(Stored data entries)
↓

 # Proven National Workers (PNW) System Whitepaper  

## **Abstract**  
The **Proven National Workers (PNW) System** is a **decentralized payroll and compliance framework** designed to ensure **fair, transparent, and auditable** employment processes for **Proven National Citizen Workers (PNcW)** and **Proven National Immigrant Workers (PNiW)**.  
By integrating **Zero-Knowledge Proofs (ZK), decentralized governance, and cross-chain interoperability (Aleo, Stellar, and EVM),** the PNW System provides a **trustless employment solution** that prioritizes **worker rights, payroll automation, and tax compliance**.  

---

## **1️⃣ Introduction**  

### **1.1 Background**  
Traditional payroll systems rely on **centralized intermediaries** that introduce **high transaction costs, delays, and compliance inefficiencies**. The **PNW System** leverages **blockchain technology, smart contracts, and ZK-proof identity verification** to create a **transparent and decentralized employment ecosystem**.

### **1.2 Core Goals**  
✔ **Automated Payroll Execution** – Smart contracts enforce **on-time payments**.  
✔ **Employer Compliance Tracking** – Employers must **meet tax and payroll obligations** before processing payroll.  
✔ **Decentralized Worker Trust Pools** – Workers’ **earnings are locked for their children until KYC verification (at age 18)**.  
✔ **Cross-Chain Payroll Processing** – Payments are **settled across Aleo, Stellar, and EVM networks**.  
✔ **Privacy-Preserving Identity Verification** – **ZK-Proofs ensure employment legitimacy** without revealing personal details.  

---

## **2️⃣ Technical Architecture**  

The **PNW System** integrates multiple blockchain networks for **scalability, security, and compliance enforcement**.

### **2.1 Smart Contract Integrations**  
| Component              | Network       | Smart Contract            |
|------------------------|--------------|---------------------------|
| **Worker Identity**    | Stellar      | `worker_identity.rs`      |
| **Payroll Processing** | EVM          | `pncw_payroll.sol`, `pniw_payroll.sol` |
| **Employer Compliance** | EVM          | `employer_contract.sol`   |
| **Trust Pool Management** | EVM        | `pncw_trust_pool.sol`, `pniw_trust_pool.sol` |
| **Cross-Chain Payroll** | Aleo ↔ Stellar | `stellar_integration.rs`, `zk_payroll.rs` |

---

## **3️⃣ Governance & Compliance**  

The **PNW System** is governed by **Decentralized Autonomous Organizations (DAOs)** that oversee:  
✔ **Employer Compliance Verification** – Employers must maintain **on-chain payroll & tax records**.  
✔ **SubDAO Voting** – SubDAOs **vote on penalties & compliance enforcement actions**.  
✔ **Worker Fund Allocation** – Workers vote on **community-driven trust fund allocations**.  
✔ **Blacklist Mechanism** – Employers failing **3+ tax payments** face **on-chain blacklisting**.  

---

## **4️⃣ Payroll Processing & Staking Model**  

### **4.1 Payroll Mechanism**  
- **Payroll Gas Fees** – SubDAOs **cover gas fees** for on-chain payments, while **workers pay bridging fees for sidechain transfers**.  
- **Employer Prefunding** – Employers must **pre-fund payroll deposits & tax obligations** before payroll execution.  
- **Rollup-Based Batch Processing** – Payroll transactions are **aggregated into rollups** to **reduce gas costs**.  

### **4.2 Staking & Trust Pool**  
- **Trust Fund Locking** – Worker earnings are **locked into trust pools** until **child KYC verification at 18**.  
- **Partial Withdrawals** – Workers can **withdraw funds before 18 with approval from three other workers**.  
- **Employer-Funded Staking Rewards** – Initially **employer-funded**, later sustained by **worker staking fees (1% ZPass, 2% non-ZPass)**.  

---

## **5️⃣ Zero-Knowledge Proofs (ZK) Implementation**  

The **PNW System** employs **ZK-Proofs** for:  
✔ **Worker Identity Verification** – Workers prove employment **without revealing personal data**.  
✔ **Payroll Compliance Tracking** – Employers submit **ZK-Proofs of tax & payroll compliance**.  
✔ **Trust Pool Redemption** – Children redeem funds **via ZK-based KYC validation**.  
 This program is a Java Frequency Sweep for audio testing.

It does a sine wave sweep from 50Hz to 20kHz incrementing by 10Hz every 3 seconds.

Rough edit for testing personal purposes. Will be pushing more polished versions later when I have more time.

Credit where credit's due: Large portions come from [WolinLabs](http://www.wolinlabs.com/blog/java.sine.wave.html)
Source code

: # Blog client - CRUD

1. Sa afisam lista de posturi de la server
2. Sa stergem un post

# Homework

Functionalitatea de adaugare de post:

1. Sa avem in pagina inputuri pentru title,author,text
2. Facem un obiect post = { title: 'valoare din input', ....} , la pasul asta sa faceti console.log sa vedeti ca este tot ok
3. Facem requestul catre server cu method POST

↑

ABOUT THIS TASK. Repeat the records above exactly, from the first line to the last.

PROBLEM SOLUTION.
 # Proven National Workers (PNW) System Whitepaper  

## **Abstract**  
The **Proven National Workers (PNW) System** is a **decentralized payroll and compliance framework** designed to ensure **fair, transparent, and auditable** employment processes for **Proven National Citizen Workers (PNcW)** and **Proven National Immigrant Workers (PNiW)**.  
By integrating **Zero-Knowledge Proofs (ZK), decentralized governance, and cross-chain interoperability (Aleo, Stellar, and EVM),** the PNW System provides a **trustless employment solution** that prioritizes **worker rights, payroll automation, and tax compliance**.  

---

## **1️⃣ Introduction**  

### **1.1 Background**  
Traditional payroll systems rely on **centralized intermediaries** that introduce **high transaction costs, delays, and compliance inefficiencies**. The **PNW System** leverages **blockchain technology, smart contracts, and ZK-proof identity verification** to create a **transparent and decentralized employment ecosystem**.

### **1.2 Core Goals**  
✔ **Automated Payroll Execution** – Smart contracts enforce **on-time payments**.  
✔ **Employer Compliance Tracking** – Employers must **meet tax and payroll obligations** before processing payroll.  
✔ **Decentralized Worker Trust Pools** – Workers’ **earnings are locked for their children until KYC verification (at age 18)**.  
✔ **Cross-Chain Payroll Processing** – Payments are **settled across Aleo, Stellar, and EVM networks**.  
✔ **Privacy-Preserving Identity Verification** – **ZK-Proofs ensure employment legitimacy** without revealing personal details.  

---

## **2️⃣ Technical Architecture**  

The **PNW System** integrates multiple blockchain networks for **scalability, security, and compliance enforcement**.

### **2.1 Smart Contract Integrations**  
| Component              | Network       | Smart Contract            |
|------------------------|--------------|---------------------------|
| **Worker Identity**    | Stellar      | `worker_identity.rs`      |
| **Payroll Processing** | EVM          | `pncw_payroll.sol`, `pniw_payroll.sol` |
| **Employer Compliance** | EVM          | `employer_contract.sol`   |
| **Trust Pool Management** | EVM        | `pncw_trust_pool.sol`, `pniw_trust_pool.sol` |
| **Cross-Chain Payroll** | Aleo ↔ Stellar | `stellar_integration.rs`, `zk_payroll.rs` |

---

## **3️⃣ Governance & Compliance**  

The **PNW System** is governed by **Decentralized Autonomous Organizations (DAOs)** that oversee:  
✔ **Employer Compliance Verification** – Employers must maintain **on-chain payroll & tax records**.  
✔ **SubDAO Voting** – SubDAOs **vote on penalties & compliance enforcement actions**.  
✔ **Worker Fund Allocation** – Workers vote on **community-driven trust fund allocations**.  
✔ **Blacklist Mechanism** – Employers failing **3+ tax payments** face **on-chain blacklisting**.  

---

## **4️⃣ Payroll Processing & Staking Model**  

### **4.1 Payroll Mechanism**  
- **Payroll Gas Fees** – SubDAOs **cover gas fees** for on-chain payments, while **workers pay bridging fees for sidechain transfers**.  
- **Employer Prefunding** – Employers must **pre-fund payroll deposits & tax obligations** before payroll execution.  
- **Rollup-Based Batch Processing** – Payroll transactions are **aggregated into rollups** to **reduce gas costs**.  

### **4.2 Staking & Trust Pool**  
- **Trust Fund Locking** – Worker earnings are **locked into trust pools** until **child KYC verification at 18**.  
- **Partial Withdrawals** – Workers can **withdraw funds before 18 with approval from three other workers**.  
- **Employer-Funded Staking Rewards** – Initially **employer-funded**, later sustained by **worker staking fees (1% ZPass, 2% non-ZPass)**.  

---

## **5️⃣ Zero-Knowledge Proofs (ZK) Implementation**  

The **PNW System** employs **ZK-Proofs** for:  
✔ **Worker Identity Verification** – Workers prove employment **without revealing personal data**.  
✔ **Payroll Compliance Tracking** – Employers submit **ZK-Proofs of tax & payroll compliance**.  
✔ **Trust Pool Redemption** – Children redeem funds **via ZK-based KYC validation**.  
 This program is a Java Frequency Sweep for audio testing.

It does a sine wave sweep from 50Hz to 20kHz incrementing by 10Hz every 3 seconds.

Rough edit for testing personal purposes. Will be pushing more polished versions later when I have more time.

Credit where credit's due: Large portions come from [WolinLabs](http://www.wolinlabs.com/blog/java.sine.wave.html)
Source code

: # Blog client - CRUD

1. Sa afisam lista de posturi de la server
2. Sa stergem un post

# Homework

Functionalitatea de adaugare de post:

1. Sa avem in pagina inputuri pentru title,author,text
2. Facem un obiect post = { title: 'valoare din input', ....} , la pasul asta sa faceti console.log sa vedeti ca este tot ok
3. Facem requestul catre server cu method POST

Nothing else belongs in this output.